Steps of endoscopic submucosal dissection. (a) Submucosal injection. (b) Marking of the resection margin. (c) Submucosal dissection using a needle knife. (d) Extraction of specimen. (e) Intact muscularis

Table 5.4 Endoscopic submucosal dissection

Surveillance after ESD is case dependent but aims to detect residual disease or recurrent disease early.

Combined Endo-Laparoscopic Surgery (CELS)

  • As previously discussed , large polyps or polyps within or behind a haustral fold can be very challenging to remove endoscopically. Although EMR and ESD are performed for these polyps, these techniques are not widely available and require a high level of technical skill. Traditionally, the most common recommendation for these patients has been segmental colectomy – an oncologic resection. Although the laparoscopic approach can minimize the morbidity associated with colectomy, only a minority of the colon resections performed in the United States are being done laparoscopically. Furthermore, even if a minimally invasive approach is used, it still entails a major abdominal operation with associated morbidities. Combined endo-laparoscopic surgery (CELS) has been described as an alternative to bowel resection in select patients.
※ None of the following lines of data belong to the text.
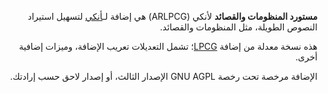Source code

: <div dir="rtl">

**مستورد المنظومات والقصائد** لأنكي (ARLPCG) هي إضافة لـ[أنكي][]
لتسهيل استيراد النصوص الطويلة، مثل المنظومات والقصائد.

هذه نسخة معدلة من إضافة [LPCG][]؛ تشمل التعديلات تعريب الإضافة،
وميزات إضافية أخرى.

الإضافة مرخصة تحت رخصة GNU AGPL الإصدار الثالث،
أو إصدار لاحق حسب إرادتك.

[أنكي]: https://apps.ankiweb.net
[LPCG]: https://ankiweb.net/shared/info/2084557901

</div>
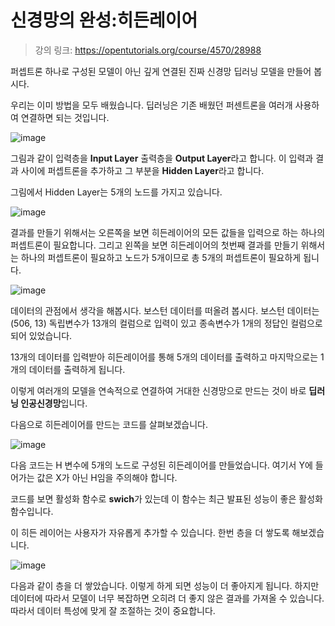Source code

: # 신경망의 완성:히든레이어
>강의 링크: https://opentutorials.org/course/4570/28988

퍼셉트론 하나로 구성된 모델이 아닌 깊게 연결된 진짜 신경망 딥러닝 모델을 만들어 봅시다.  

우리는 이미 방법을 모두 배웠습니다. 딥러닝은 기존 배웠던 퍼센트론을 여러개 사용하여 연결하면 되는 것입니다.

![image](https://user-images.githubusercontent.com/55734436/103978443-d0951780-51be-11eb-90d3-95b620411578.png)

그림과 같이 입력층을 **Input Layer** 출력층을 **Output Layer**라고 합니다. 이 입력과 결과 사이에 퍼셉트론을 추가하고 그  부분을 **Hidden Layer**라고 합니다.  

그림에서 Hidden Layer는 5개의 노드를 가지고 있습니다.

![image](https://user-images.githubusercontent.com/55734436/103978450-d3900800-51be-11eb-95a8-d09c04638359.png)

결과를 만들기 위해서는 오른쪽을 보면 히든레이어의 모든 값들을 입력으로 하는 하나의 퍼셉트론이 필요합니다. 그리고 왼쪽을 보면 히든레이어의 첫번째 결과를 만들기 위해서는 하나의 퍼셉트론이 필요하고 노드가 5개이므로 총 5개의 퍼셉트론이 필요하게 됩니다.

![image](https://user-images.githubusercontent.com/55734436/103978454-d559cb80-51be-11eb-8bab-ddc14e21ef67.png)

데이터의 관점에서 생각을 해봅시다. 보스턴 데이터를 떠올려 봅시다. 보스턴 데이터는 (506, 13) 독립변수가 13개의 컬럼으로 입력이 있고 종속변수가 1개의 정답인 컬럼으로 되어 있었습니다.  

13개의 데이터를 입력받아 히든레이어를 통해 5개의 데이터를 출력하고 마지막으로는 1개의 데이터를 출력하게 됩니다.  

이렇게 여러개의 모델을 연속적으로 연결하여 거대한 신경망으로 만드는 것이 바로 **딥러닝 인공신경망**입니다.  

다음으로 히든레이어를 만드는 코드를 살펴보겠습니다.

![image](https://user-images.githubusercontent.com/55734436/103978460-d854bc00-51be-11eb-9b84-061c4177b4ba.png)

다음 코드는 H 변수에 5개의 노드로 구성된 히든레이어를 만들었습니다. 여기서 Y에 들어가는 값은 X가 아닌 H임을 주의해야 합니다.  

코드를 보면 활성화 함수로 **swich**가 있는데 이 함수는 최근 발표된 성능이 좋은 활성화 함수입니다.  

이 히든 레이어는 사용자가 자유롭게 추가할 수 있습니다. 한번 층을 더 쌓도록 해보겠습니다.

![image](https://user-images.githubusercontent.com/55734436/103978466-dab71600-51be-11eb-94c2-af09901032ec.png)

다음과 같이 층을 더 쌓았습니다. 이렇게 하게 되면 성능이 더 좋아지게 됩니다. 하지만 데이터에 따라서 모델이 너무 복잡하면 오히려 더 좋지 않은 결과를 가져올 수 있습니다. 따라서 데이터 특성에 맞게 잘 조절하는 것이 중요합니다.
  • Laparoscopic-assisted polypectomy was first described in 1993, and larger retrospective studies have since been published.

  • There are several ways in which laparoscopic assistance during colonoscopic polypectomy can be helpful: (1) the underlying colon can be invaginated to assist in snaring of a flat polyp, (2) laparoscopic mobilization of flexures and angulated colon can provide better access and exposure, and (3) full-thickness injury to the colon can be detected and repaired laparoscopically.
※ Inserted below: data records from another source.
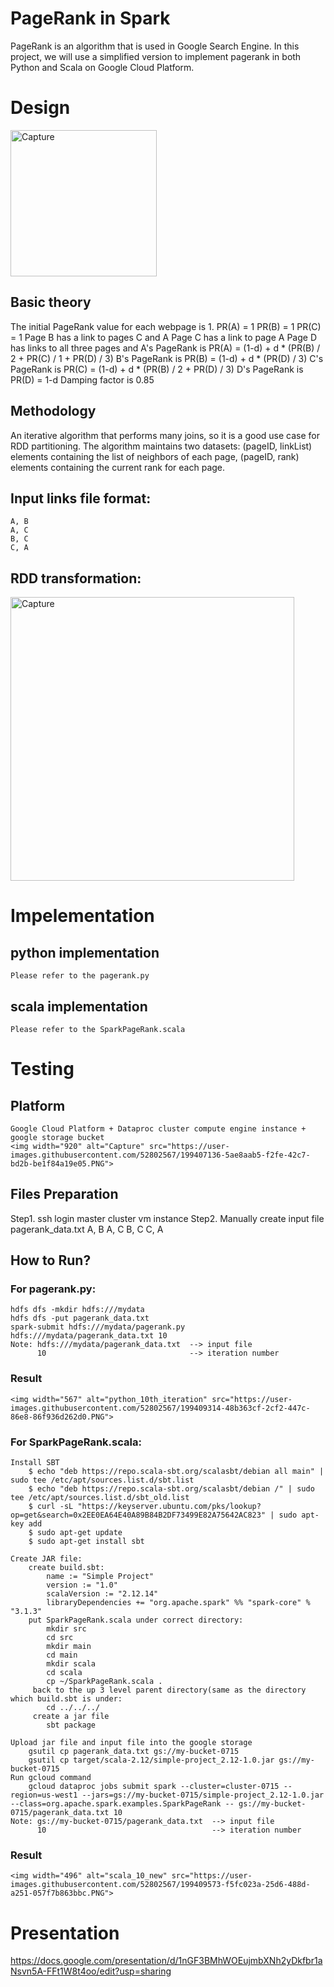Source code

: # PageRank in Spark

PageRank is an algorithm that is used in Google Search Engine.
In this project, we will use a simplified version to implement pagerank in both Python and Scala on Google Cloud Platform.
    
# Design
<img width="234" alt="Capture" src="https://user-images.githubusercontent.com/52802567/199405437-fa198b68-6706-4c01-9a17-60e411ace3a5.PNG">

## Basic theory
The initial PageRank value for each webpage is 1.
    PR(A) = 1
    PR(B) = 1
    PR(C) = 1
    Page B has a link to pages C and A
    Page C has a link to page A
    Page D has links to all three pages
    and
    A's PageRank is
    PR(A) = (1-d) + d * (PR(B) / 2 + PR(C) / 1 + PR(D) / 3)
    B's PageRank is
    PR(B) = (1-d) + d * (PR(D) / 3)
    C's PageRank is
    PR(C) = (1-d) + d * (PR(B) / 2 + PR(D) / 3)
    D's PageRank is
    PR(D) = 1-d
    Damping factor is 0.85

## Methodology    
An iterative algorithm that performs many joins, so it is a good use case for RDD partitioning.
The algorithm maintains two datasets:
    (pageID, linkList) elements containing the list of neighbors of each page,
    (pageID, rank) elements containing the current rank for each page.

## Input links file format:
    A, B
    A, C
    B, C
    C, A
    
## RDD transformation:
<img width="454" alt="Capture" src="https://user-images.githubusercontent.com/52802567/199406102-07128d28-6d55-45a5-8bae-0ca1a4f0dc98.PNG">

# Impelementation

## python implementation
    Please refer to the pagerank.py
## scala implementation
    Please refer to the SparkPageRank.scala

# Testing
## Platform
    Google Cloud Platform + Dataproc cluster compute engine instance + google storage bucket 
    <img width="920" alt="Capture" src="https://user-images.githubusercontent.com/52802567/199407136-5ae8aab5-f2fe-42c7-bd2b-be1f84a19e05.PNG">

## Files Preparation
Step1. ssh login master cluster vm instance
Step2. Manually create input file pagerank_data.txt
       A, B
       A, C
       B, C
       C, A
## How to Run?
### For pagerank.py:
    hdfs dfs -mkdir hdfs:///mydata
    hdfs dfs -put pagerank_data.txt
    spark-submit hdfs:///mydata/pagerank.py hdfs:///mydata/pagerank_data.txt 10
    Note: hdfs:///mydata/pagerank_data.txt  --> input file
          10                                --> iteration number
### Result
    <img width="567" alt="python_10th_iteration" src="https://user-images.githubusercontent.com/52802567/199409314-48b363cf-2cf2-447c-86e8-86f936d262d0.PNG">

    
### For SparkPageRank.scala:
    Install SBT
        $ echo "deb https://repo.scala-sbt.org/scalasbt/debian all main" | sudo tee /etc/apt/sources.list.d/sbt.list
        $ echo "deb https://repo.scala-sbt.org/scalasbt/debian /" | sudo tee /etc/apt/sources.list.d/sbt_old.list
        $ curl -sL "https://keyserver.ubuntu.com/pks/lookup?op=get&search=0x2EE0EA64E40A89B84B2DF73499E82A75642AC823" | sudo apt-key add
        $ sudo apt-get update
        $ sudo apt-get install sbt
        
    Create JAR file:
        create build.sbt:
            name := "Simple Project" 
            version := "1.0" 
            scalaVersion := "2.12.14" 
            libraryDependencies += "org.apache.spark" %% "spark-core" % "3.1.3"
        put SparkPageRank.scala under correct directory:
            mkdir src
            cd src
            mkdir main
            cd main
            mkdir scala
            cd scala
            cp ~/SparkPageRank.scala .
         back to the up 3 level parent directory(same as the directory which build.sbt is under:
            cd ../../../
         create a jar file
            sbt package
            
    Upload jar file and input file into the google storage
        gsutil cp pagerank_data.txt gs://my-bucket-0715
        gsutil cp target/scala-2.12/simple-project_2.12-1.0.jar gs://my-bucket-0715
    Run gcloud command
        gcloud dataproc jobs submit spark --cluster=cluster-0715 --region=us-west1 --jars=gs://my-bucket-0715/simple-project_2.12-1.0.jar --class=org.apache.spark.examples.SparkPageRank -- gs://my-bucket-0715/pagerank_data.txt 10
    Note: gs://my-bucket-0715/pagerank_data.txt  --> input file
          10                                     --> iteration number
### Result 
    <img width="496" alt="scala_10_new" src="https://user-images.githubusercontent.com/52802567/199409573-f5fc023a-25d6-488d-a251-057f7b863bbc.PNG">


# Presentation
https://docs.google.com/presentation/d/1nGF3BMhWOEujmbXNh2yDkfbr1aNsvn5A-FFt1W8t4oo/edit?usp=sharing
  • Simultaneous performance of laparoscopy and colonoscopy can often present a technical challenge, but the use of carbon dioxide (CO2) for insufflation during colonoscopy has been shown to be safe and can remedy this issue since CO2 gas is absorbed approximately 150 times faster than room air.
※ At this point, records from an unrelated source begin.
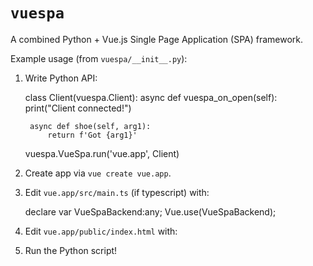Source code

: # `vuespa`

A combined Python + Vue.js Single Page Application (SPA) framework.

Example usage (from `vuespa/__init__.py`):

1. Write Python API:

    class Client(vuespa.Client):
        async def vuespa_on_open(self):
            print("Client connected!")


        async def shoe(self, arg1):
            return f'Got {arg1}'

    vuespa.VueSpa.run('vue.app', Client)

2. Create app via ``vue create vue.app``.

3. Edit ``vue.app/src/main.ts`` (if typescript) with:

    declare var VueSpaBackend:any;
    Vue.use(VueSpaBackend);

4. Edit ``vue.app/public/index.html`` with:

    <script src="<%= BASE_URL %>vuespa.js"></script>

5. Run the Python script!

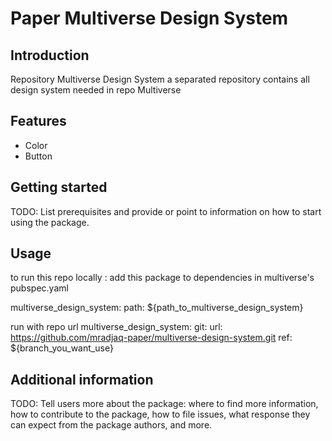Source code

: # Paper Multiverse Design System

## Introduction

Repository Multiverse Design System a separated repository contains all design system needed in repo Multiverse

## Features

- Color
- Button

## Getting started

TODO: List prerequisites and provide or point to information on how to
start using the package.

## Usage

to run this repo locally : 
add this package to dependencies in  multiverse's pubspec.yaml

multiverse_design_system:
     path: ${path_to_multiverse_design_system}

run with repo url
multiverse_design_system:
    git:
      url: https://github.com/mradjaq-paper/multiverse-design-system.git
      ref: ${branch_you_want_use}

## Additional information

TODO: Tell users more about the package: where to find more information, how to
contribute to the package, how to file issues, what response they can expect
from the package authors, and more.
  • Several published studies have similarly addressed this combined technique, considering it a safe and effective method to avoid colectomy and remove difficult polyps in many cases (Table 5.5). One of the largest studies to date was reported by Franklin and Portillo describing the technique of laparoscopic-monitored colonoscopic polypectomy in 176 patients with excision of 251 polyps. The procedure was performed successfully in all but four patients (97.8%). This study was an update of two previous publications from their group in 2000 and 2007. In their practice, all specimens were sent for frozen section, and ultimately, 18 (10.2%) patients required colectomy for cancer.

  • Overall, technical success rates for CELS are consistently reported between 74% and 97%. Postoperative complications are typically minor and less than 5%. Recurrence rates are low, reported in 10–15%, and can typically be approached endoscopically or with CELS.